We agree with the trial court's interpretation of this transaction. The first agreement made between the parties was to furnish bail to the end that defendant Collen's stepson might be released from the Flint jail. This was accomplished when plaintiff furnished a cash bail bond; at this point, the services were performed and the charge agreed upon earned. The taking of a deed of defendants' property and giving them in return a land contract on said property were incidental to and were given for the purpose of securing plaintiff by reason of his having furnished bail. The circumstances surrounding the entire transaction negative the idea of a loan. In the first place, the property only had an assessed valuation of $1,800 and plaintiff was required to pay off a $200 mortgage upon the property as well as deposit $1,500 for cash bail.

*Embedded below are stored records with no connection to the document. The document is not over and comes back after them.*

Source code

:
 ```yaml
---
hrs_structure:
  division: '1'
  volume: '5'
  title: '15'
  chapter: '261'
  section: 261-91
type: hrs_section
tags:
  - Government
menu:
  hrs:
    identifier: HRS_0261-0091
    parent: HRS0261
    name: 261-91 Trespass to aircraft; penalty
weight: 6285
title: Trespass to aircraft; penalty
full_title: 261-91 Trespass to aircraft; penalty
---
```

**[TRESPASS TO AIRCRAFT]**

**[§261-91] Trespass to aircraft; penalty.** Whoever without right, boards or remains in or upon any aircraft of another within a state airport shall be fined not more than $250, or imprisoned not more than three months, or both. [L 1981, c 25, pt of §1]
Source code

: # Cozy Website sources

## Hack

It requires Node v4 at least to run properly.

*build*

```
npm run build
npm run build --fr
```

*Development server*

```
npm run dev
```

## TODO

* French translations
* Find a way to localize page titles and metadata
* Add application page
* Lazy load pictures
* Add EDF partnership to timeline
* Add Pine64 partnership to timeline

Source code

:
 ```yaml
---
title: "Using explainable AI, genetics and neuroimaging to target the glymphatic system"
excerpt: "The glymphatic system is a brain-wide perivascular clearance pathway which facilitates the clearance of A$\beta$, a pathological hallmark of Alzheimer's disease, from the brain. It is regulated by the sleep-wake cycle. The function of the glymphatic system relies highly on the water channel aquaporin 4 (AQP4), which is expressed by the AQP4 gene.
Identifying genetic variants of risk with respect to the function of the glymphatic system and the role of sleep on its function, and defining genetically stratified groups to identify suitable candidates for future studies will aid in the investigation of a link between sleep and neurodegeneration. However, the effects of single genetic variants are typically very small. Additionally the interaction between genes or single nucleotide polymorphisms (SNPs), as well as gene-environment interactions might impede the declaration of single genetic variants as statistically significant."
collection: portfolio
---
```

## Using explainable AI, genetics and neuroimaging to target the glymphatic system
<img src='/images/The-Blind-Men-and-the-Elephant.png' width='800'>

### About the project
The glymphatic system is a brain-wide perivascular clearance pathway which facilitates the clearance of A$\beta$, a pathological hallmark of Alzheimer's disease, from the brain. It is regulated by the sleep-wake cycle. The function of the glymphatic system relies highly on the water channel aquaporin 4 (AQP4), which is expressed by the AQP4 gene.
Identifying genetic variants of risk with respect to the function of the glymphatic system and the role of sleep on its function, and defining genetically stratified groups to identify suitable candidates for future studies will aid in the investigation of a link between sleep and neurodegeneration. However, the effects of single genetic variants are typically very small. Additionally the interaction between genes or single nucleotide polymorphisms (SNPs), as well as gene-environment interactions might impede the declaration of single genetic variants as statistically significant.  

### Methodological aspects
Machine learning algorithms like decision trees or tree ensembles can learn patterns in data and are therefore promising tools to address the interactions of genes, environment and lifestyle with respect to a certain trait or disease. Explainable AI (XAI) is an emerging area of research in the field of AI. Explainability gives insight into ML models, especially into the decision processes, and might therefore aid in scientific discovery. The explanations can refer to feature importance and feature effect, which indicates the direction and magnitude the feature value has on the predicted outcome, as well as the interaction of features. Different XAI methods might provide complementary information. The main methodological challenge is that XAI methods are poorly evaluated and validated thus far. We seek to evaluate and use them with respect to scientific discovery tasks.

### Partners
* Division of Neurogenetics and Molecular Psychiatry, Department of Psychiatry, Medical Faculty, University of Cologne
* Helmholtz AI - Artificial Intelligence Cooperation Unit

This was in April, 1929, and at a time when property had an inflated value. Good business judgment would not permit such a loan. We also find that defendants at no time actually had control of the money nor after its deposit did plaintiff have any control of it.
The trial judge was correct in disallowing the charge of $80 for four trips to Flint. This was part of the service that plaintiff agreed to perform for $300. However, the items of money paid for insurance on the property, taxes paid, as well as the costs of the circuit court commissioner are all proper charges for which plaintiff is entitled to an accounting.
The facts in the instant case do not come within the rule laid down in Continental National Bank v. Fleming, 170 Mich. 624, but rather with the rule as stated in 21 A.L.R. 900 and approved in Barras v. Young, 185 Mich. 496, 512.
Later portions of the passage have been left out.